_Required work_
The answer must be an exact copy of the lines from the top of the listing below through the line with "For other single", with no pictures.

*** Begin section ***

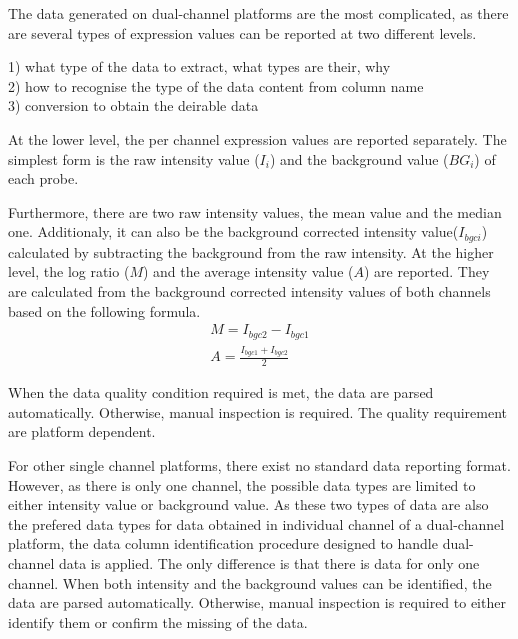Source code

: %
The data generated on dual-channel platforms are the most complicated,
as there are several types of expression values can be reported at two
different levels.

1) what type of the data to extract, what types are their, why \\
2) how to recognise the type of the data content from column name \\
3) conversion to obtain the deirable data


At the lower level, the per channel expression values are reported separately.
%
The simplest form is the raw intensity value ($I_i$) and the background value
($BG_i$) of each probe.

Furthermore, there are two raw intensity values, the mean value and the median
one.
%
Additionaly, it can also be the background corrected intensity
value($I_{bgci}$) calculated by subtracting the background from the raw
intensity.
%
At the higher level, the log ratio ($M$) and the average intensity value ($A$)
are reported.  They are calculated from the background corrected intensity
values of both channels based on the following formula.
%
\begin{eqnarray}
M = I_{bgc2} - I_{bgc1} \\
A = \frac{I_{bgc1} + I_{bgc2}}{2}
\end{eqnarray}

When the data quality condition required is met, the data are parsed
automatically. Otherwise, manual inspection is required.
%
The quality requirement are platform dependent.  


%
%
For other single channel platforms, there exist no standard data reporting
format.  However, as there is only one channel, the possible data types are
limited to either intensity value or background value.
%
As these two types of data are also the prefered data types for data obtained
in individual channel of a dual-channel platform, the data column
identification procedure designed to handle dual-channel data is applied.
%
The only difference is that there is data for only one channel.  
%
When both intensity and the background values can be identified, the data are
parsed automatically.  Otherwise, manual inspection is required to either
identify them or confirm the missing of the data.
%








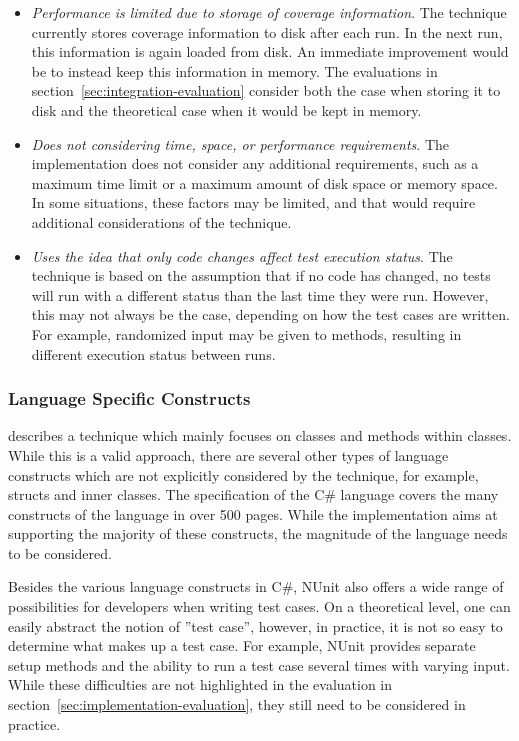 \documentclass[a4paper,english,12pt]{report}
\begin{document}
\begin{itemize}
  \item\textit{Performance is limited due to storage of coverage information}. The technique currently stores coverage information to disk after each run. In the next run, this information is again loaded from disk. An immediate improvement would be to instead keep this information in memory. The evaluations in section~\ref{sec:integration-evaluation} consider both the case when storing it to disk and the theoretical case when it would be kept in memory.
  \item\textit{Does not considering time, space, or performance requirements}. The implementation does not consider any additional requirements, such as a maximum time limit or a maximum amount of disk space or memory space. In some situations, these factors may be limited, and that would require additional considerations of the technique.
  \item\textit{Uses the idea that only code changes affect test execution status}. The technique is based on the assumption that if no code has changed, no tests will run with a different status than the last time they were run. However, this may not always be the case, depending on how the test cases are written. For example, randomized input may be given to methods, resulting in different execution status between runs.
\end{itemize}

\subsubsection{Language Specific Constructs}
\citet{mansour2009regression} describes a technique which mainly focuses on classes and methods within classes. While this is a valid approach, there are several other types of language constructs which are not explicitly considered by the technique, for example, structs and inner classes. The specification of the C\# language \citep{microsoft2013language} covers the many constructs of the language in over 500 pages. While the implementation aims at supporting the majority of these constructs, the magnitude of the language needs to be considered.

Besides the various language constructs in C\#, NUnit also offers a wide range of possibilities for developers when writing test cases. On a theoretical level, one can easily abstract the notion of ''test case'', however, in practice, it is not so easy to determine what makes up a test case. For example, NUnit provides separate setup methods and the ability to run a test case several times with varying input. While these difficulties are not highlighted in the evaluation in section~\ref{sec:implementation-evaluation}, they still need to be considered in practice.
\end{document}
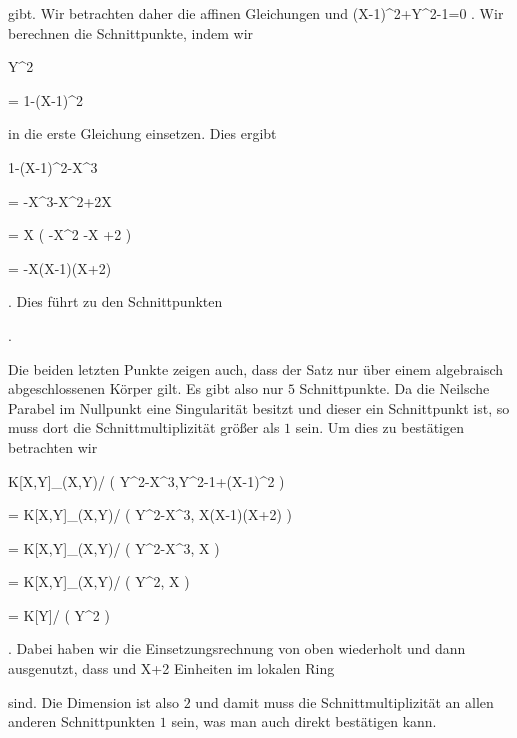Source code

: { gibt. Wir betrachten daher die affinen Gleichungen   {  und  }  {  (X-1)^2+Y^2-1=0   }{ .} Wir berechnen die Schnittpunkte, indem wir


\mavergleichskette

{\vergleichskette

{Y^2
}

{ = }{ 1-(X-1)^2
}

{  }{
}

{    }{
}

{   }{
}

}
{}{}{}
in die erste Gleichung einsetzen. Dies ergibt


\mavergleichskettedisp

{\vergleichskette

{ 1-(X-1)^2-X^3
}

{ =} { -X^3-X^2+2X
}

{ =} { X \left(  -X^2 -X +2  \right)
}

{ =} { -X(X-1)(X+2)
}

{ } {}

}
{}{}{.}
Dies führt zu den Schnittpunkten


 { . }


Die beiden letzten Punkte zeigen auch, dass der Satz nur über einem algebraisch abgeschlossenen Körper gilt. Es gibt also nur $5$ Schnittpunkte. Da die Neilsche Parabel im Nullpunkt eine Singularität besitzt und dieser ein Schnittpunkt ist, so muss dort die Schnittmultiplizität größer als $1$ sein. Um dies zu bestätigen betrachten wir


\mavergleichskettealigndrucklinks

{\vergleichskettealigndrucklinks

{ K[X,Y]_{(X,Y)}/ \left(  Y^2-X^3,Y^2-1+(X-1)^2  \right)
}

{ =} { K[X,Y]_{(X,Y)}/ \left(  Y^2-X^3, X(X-1)(X+2)  \right)
}

{ =} { K[X,Y]_{(X,Y)}/ \left(  Y^2-X^3, X  \right)
}

{ =} { K[X,Y]_{(X,Y)}/ \left(  Y^2, X  \right)
}

{ =} { K[Y]/ \left(  Y^2  \right)
}

}
{}{}{.}
Dabei haben wir die Einsetzungsrechnung von oben wiederholt und dann ausgenutzt, dass   {  und  }  { X+2   }{ } Einheiten im lokalen Ring

 sind. Die Dimension ist also $2$ und damit muss die Schnittmultiplizität an allen anderen Schnittpunkten $1$ sein, was man auch direkt bestätigen kann.


}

*** End section ***

_Response to this exercise_
Source code

: %
The data generated on dual-channel platforms are the most complicated,
as there are several types of expression values can be reported at two
different levels.

1) what type of the data to extract, what types are their, why \\
2) how to recognise the type of the data content from column name \\
3) conversion to obtain the deirable data


At the lower level, the per channel expression values are reported separately.
%
The simplest form is the raw intensity value ($I_i$) and the background value
($BG_i$) of each probe.

Furthermore, there are two raw intensity values, the mean value and the median
one.
%
Additionaly, it can also be the background corrected intensity
value($I_{bgci}$) calculated by subtracting the background from the raw
intensity.
%
At the higher level, the log ratio ($M$) and the average intensity value ($A$)
are reported.  They are calculated from the background corrected intensity
values of both channels based on the following formula.
%
\begin{eqnarray}
M = I_{bgc2} - I_{bgc1} \\
A = \frac{I_{bgc1} + I_{bgc2}}{2}
\end{eqnarray}

When the data quality condition required is met, the data are parsed
automatically. Otherwise, manual inspection is required.
%
The quality requirement are platform dependent.  


%
%
For other single channel platforms, there exist no standard data reporting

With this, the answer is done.